* The problem: Every line in the listing that holds "changes" counts once; state the total and nothing more.

* Given records:
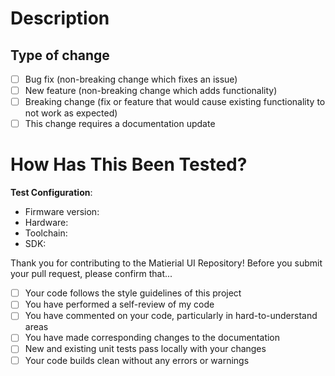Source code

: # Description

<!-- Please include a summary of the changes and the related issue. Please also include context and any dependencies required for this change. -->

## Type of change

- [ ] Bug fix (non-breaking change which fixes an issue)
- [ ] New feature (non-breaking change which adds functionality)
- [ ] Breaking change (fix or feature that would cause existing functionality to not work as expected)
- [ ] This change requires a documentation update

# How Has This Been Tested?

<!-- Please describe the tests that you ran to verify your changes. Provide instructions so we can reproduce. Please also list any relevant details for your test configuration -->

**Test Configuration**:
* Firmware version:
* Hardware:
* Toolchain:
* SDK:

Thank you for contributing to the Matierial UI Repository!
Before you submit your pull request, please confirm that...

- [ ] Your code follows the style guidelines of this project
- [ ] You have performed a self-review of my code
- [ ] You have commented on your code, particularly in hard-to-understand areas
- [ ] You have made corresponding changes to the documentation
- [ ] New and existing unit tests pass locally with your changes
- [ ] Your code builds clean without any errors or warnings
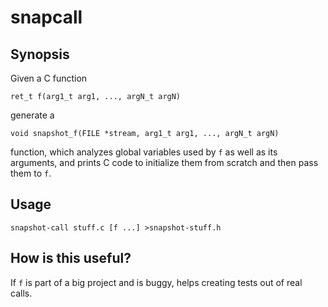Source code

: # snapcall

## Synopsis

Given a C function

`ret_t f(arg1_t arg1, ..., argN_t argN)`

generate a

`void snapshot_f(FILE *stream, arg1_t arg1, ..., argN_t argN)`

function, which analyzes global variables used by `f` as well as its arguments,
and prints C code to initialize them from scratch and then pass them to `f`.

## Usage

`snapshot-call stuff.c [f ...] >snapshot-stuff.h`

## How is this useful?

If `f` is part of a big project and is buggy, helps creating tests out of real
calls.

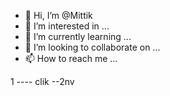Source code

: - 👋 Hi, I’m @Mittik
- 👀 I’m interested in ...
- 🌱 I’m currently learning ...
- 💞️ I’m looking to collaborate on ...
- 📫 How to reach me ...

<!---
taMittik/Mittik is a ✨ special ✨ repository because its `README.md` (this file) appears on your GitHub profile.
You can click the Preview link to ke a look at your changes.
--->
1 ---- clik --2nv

--

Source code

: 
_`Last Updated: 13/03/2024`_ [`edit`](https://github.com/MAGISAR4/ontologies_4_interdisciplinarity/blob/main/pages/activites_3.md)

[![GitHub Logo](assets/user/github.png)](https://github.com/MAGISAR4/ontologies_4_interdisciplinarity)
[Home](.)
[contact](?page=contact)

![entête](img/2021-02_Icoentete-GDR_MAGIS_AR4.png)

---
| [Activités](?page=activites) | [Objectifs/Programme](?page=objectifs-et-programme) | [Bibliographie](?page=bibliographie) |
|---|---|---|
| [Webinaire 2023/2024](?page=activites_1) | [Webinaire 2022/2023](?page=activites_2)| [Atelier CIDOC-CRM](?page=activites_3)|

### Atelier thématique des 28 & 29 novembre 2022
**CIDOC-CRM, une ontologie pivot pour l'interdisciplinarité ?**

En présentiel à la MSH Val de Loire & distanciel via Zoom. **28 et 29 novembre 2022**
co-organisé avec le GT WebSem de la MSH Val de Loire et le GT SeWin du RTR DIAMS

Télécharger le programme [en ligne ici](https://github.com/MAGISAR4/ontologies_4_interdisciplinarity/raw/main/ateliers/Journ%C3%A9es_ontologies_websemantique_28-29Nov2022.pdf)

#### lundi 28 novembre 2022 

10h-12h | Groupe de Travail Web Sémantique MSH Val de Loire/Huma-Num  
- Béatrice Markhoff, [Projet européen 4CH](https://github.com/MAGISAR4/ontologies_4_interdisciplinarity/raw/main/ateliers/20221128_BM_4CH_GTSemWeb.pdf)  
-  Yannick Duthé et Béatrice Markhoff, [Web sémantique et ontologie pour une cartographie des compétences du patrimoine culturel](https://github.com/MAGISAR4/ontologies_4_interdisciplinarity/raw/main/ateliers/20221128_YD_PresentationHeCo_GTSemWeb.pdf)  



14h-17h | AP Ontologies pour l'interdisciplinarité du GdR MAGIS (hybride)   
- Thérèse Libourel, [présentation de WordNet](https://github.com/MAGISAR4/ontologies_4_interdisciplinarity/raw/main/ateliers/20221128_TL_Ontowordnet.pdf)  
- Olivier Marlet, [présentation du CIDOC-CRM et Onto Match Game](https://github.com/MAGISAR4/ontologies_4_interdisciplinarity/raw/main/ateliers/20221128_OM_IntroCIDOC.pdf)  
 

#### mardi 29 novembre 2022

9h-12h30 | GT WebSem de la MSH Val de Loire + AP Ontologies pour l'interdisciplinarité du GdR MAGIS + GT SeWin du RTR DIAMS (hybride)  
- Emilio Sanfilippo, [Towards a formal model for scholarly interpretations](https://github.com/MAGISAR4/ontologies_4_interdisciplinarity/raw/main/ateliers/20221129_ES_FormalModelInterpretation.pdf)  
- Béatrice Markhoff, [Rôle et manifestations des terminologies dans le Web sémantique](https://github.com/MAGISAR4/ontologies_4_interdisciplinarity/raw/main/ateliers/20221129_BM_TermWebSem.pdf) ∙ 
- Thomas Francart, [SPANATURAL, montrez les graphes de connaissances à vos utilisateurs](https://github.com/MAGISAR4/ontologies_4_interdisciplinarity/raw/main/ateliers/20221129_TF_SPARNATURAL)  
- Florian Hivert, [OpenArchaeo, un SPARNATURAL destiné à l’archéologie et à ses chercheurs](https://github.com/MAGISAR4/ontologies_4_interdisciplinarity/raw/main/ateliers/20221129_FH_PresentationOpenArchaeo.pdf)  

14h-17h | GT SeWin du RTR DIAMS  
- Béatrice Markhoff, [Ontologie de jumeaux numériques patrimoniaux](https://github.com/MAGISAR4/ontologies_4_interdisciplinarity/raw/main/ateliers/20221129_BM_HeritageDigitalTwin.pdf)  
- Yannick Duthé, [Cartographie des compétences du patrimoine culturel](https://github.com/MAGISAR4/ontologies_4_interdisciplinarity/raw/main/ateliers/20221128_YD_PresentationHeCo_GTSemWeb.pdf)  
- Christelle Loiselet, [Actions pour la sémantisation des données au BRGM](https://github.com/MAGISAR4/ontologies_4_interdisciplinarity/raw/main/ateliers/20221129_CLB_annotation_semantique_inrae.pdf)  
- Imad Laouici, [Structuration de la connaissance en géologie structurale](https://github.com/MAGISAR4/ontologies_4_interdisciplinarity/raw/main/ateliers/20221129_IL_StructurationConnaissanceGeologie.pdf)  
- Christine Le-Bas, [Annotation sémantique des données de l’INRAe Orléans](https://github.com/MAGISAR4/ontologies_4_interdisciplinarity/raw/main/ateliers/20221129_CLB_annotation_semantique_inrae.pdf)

* * *

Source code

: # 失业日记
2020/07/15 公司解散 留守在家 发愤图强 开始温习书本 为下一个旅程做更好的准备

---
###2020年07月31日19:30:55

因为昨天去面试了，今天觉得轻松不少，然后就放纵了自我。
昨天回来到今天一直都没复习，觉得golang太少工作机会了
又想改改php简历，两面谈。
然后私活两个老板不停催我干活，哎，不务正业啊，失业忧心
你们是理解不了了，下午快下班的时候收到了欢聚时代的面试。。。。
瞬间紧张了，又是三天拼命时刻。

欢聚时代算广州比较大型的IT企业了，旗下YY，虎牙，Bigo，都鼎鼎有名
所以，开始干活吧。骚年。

* Solution to this exercise: 5